Thursday, January 20, 2011

Guest Blogger ~ Graveyard Shift

A friend and I were talking about my blogging awhile ago, shortly after I started. I was sharing with her how cathartic it is to be able to write it all out. I invited her to contribute a post or two or seven. And she has done just that. Here it is... enjoy!

Graveyard Shift

Just over a week ago, I was behind on a project very close to deadline, and I found myself needing to stay up late—very late—to make the required headway. Strangely enough, I was never one to pull all-nighters studying in college and had an infant who slept through the night at ten days old. But the late night has become something of a standard practice, especially with copy editing work, and I actually enjoy the quiet and focus available after the rest of the family is sound asleep. This particular time, though, late turned into early. I took two hour-long naps on the couch but otherwise stayed up all night. We happened to be visiting my parents at the time, and my mom was the first one up to find me in the clothes I had been wearing when she went to bed. I could read the concern and question in her voice as she realized I’d never turned in the night before, but I was not worried in the least. It quickly came to me that the best way to help her understand was to say, “Just think of it as working the ‘graveyard shift.’”

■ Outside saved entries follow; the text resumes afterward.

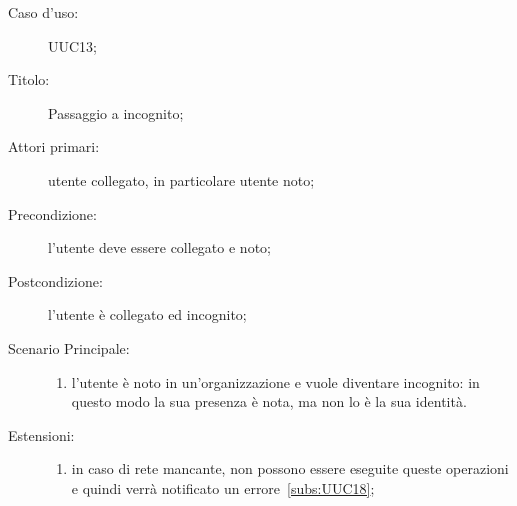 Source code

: \documentclass[../../../analisi-dei-requisiti.tex]{subfiles}
\begin{document}
\begin{description}
  \item[Caso d'uso:] UUC13;
  \item[Titolo:] Passaggio a incognito;
  \item[Attori primari:] utente collegato, in particolare utente noto;
  \item[Precondizione:] l'utente deve essere collegato e noto;
  \item[Postcondizione:] l'utente è collegato ed incognito;
  \item[Scenario Principale:]
        \begin{enumerate}
          \item l'utente è noto in un'organizzazione e vuole diventare incognito: in questo modo la sua presenza è nota, ma non lo è la sua identità.
        \end{enumerate}
  \item[Estensioni:]
        \begin{enumerate}
          \item in caso di rete mancante, non possono essere eseguite queste operazioni e quindi verrà notificato un errore~\ref{subs:UUC18};
        \end{enumerate}
\end{description}
\end{document}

And so it is. Regardless of my self-identity as part of the “professional class” (my dad was an M.D.), my actual socioeconomic situation is not. The house we live in, the cars we drive, the places we shop—these things are more wholly consistent with people who routinely have graveyard shift jobs to make their lives work. (That’s not to say that ER docs never work the graveyard shift, but you know what I mean.) I’m fortunate to choose it, to have the opportunity to be home for impromptu playdough parties and trips to the park. But nonetheless, there is work that needs to be done, and sometimes I need the graveyard shift to get it done. I don’t love it, I explained to my mom, but neither do I resent it. In fact, over the months I’ve found it a unique spiritual experience that perhaps I should choose for myself even when I don’t even have work to do.

Staying up all night is obviously miserable in the aftermath; in the morning you feel dirty and strung-out and have to function somehow anyway. I do not look forward to whatever preschooler whining or defiance the day might bring in combination with being dog tired. But something about my over-tired state makes me more aware of my potential for choosing unwisely. There are always plenty of circumstances that could warrant my annoyance or even anger. But often after a late night, I find myself immersed in a good day, a calm day, almost as if the tiredness conjures up a peace and unflappability that exists entirely outside of myself.

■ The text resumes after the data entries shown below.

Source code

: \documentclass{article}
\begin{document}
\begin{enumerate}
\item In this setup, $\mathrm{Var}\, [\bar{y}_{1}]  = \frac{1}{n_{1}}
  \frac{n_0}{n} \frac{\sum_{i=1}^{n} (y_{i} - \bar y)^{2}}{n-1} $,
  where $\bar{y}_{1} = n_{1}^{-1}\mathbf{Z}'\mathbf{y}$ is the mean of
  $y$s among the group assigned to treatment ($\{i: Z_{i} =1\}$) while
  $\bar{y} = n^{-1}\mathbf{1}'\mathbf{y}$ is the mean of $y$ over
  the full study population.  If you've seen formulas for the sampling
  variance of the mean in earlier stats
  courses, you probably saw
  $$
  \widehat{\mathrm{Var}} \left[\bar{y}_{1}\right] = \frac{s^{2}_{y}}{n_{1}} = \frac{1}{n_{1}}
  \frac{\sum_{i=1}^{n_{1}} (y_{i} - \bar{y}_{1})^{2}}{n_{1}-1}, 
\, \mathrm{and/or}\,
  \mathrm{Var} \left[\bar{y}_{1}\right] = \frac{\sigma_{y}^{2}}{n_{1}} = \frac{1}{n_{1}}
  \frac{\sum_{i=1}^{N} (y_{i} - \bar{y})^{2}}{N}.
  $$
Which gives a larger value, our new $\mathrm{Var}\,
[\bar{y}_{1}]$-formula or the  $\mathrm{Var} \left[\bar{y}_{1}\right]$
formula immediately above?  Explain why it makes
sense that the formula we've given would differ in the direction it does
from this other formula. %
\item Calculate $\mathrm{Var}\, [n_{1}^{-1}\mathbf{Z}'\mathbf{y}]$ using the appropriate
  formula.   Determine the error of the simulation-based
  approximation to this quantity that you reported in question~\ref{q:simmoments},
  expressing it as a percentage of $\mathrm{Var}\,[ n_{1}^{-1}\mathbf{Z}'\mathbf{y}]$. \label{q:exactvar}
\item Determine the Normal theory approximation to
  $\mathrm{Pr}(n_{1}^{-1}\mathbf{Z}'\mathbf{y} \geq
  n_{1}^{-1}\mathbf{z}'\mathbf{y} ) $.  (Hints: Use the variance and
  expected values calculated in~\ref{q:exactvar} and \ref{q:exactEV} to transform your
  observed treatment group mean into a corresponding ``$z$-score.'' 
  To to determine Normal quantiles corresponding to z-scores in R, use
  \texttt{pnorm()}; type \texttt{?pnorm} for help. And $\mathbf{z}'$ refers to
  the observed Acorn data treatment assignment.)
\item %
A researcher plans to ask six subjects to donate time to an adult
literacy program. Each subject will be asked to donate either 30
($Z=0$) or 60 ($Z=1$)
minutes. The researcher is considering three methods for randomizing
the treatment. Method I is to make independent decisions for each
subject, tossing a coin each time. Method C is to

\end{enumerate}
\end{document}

My experience of the “graveyard shift” in many ways reminds me of the ancient Christian spiritual practice of “the watch,” a fancy way to denote staying up all night “watching” for God—listening, praying, singing, or doing other Godwardly-focused activities to keep oneself awake. Other disciplines of withdrawal (like fasting, silence, simplicity, and solitude) are similar. The goal is to foster dependence on God rather than on the things that usually keep us occupied. The temporary denial of these natural (and, incidentally, good) impulses—and the requisite hunger, exhaustion, the desire company or the longing to express yourself—remind the individual to turn to God for strength, for company, to work for and defend what is good and right and best. Ultimately, yielding these needs to God makes a person all the more joyful and appreciative of them when they are met—not simply that absence makes the heart grow fonder, but because absence proves to us that survival is not merely filling our bellies or pursuing our life goals. To survive at the deepest level is to tap into a Peace that does not require sleep, a Joy not tied to feeling happy, a Love without conditions. A shock to the system snaps us back into our proper orbit, corrects our common tendency to make ourselves the center and view life as though everything revolves around us.

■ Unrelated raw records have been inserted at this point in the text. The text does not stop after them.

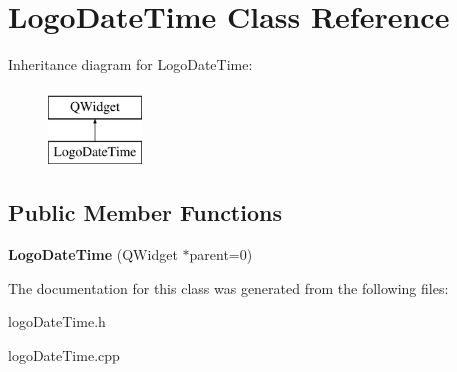 \hypertarget{class_logo_date_time}{}\section{Logo\+Date\+Time Class Reference}
\label{class_logo_date_time}
Inheritance diagram for Logo\+Date\+Time\+:\begin{figure}[H]
\begin{center}
\leavevmode
\includegraphics[height=2.000000cm]{class_logo_date_time}
\end{center}
\end{figure}
\subsection*{Public Member Functions}
\begin{DoxyCompactItemize}
\item 
\mbox{\label{class_logo_date_time_a26b46fb548f7457b7ba24906b3ed1648}} 
{\bfseries Logo\+Date\+Time} (Q\+Widget $\ast$parent=0)
\end{DoxyCompactItemize}


The documentation for this class was generated from the following files\+:\begin{DoxyCompactItemize}
\item 
logo\+Date\+Time.\+h\item 
logo\+Date\+Time.\+cpp\end{DoxyCompactItemize}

And yet I cannot seem to rise above this tendency enough that I regularly perceive my need for radical reorientation. Instead I plug along at the status quo and experience my desperation only when I’ve pursued a self-centered end, like skipping lunch so I can keep working, or staying up late to watch my television pleasure du jour (currently—don’t laugh—the early seasons of Smallville). In other words, I’d make a pitiful nun. But the truth is, I’m not a nun or an ascetic: I’m a wife, a mommy, a daughter, a sister, a worker, and a friend. So I’ll take my times of refreshing and uncomfortable realization of dependence where I can get them—for now, from the graveyard shift.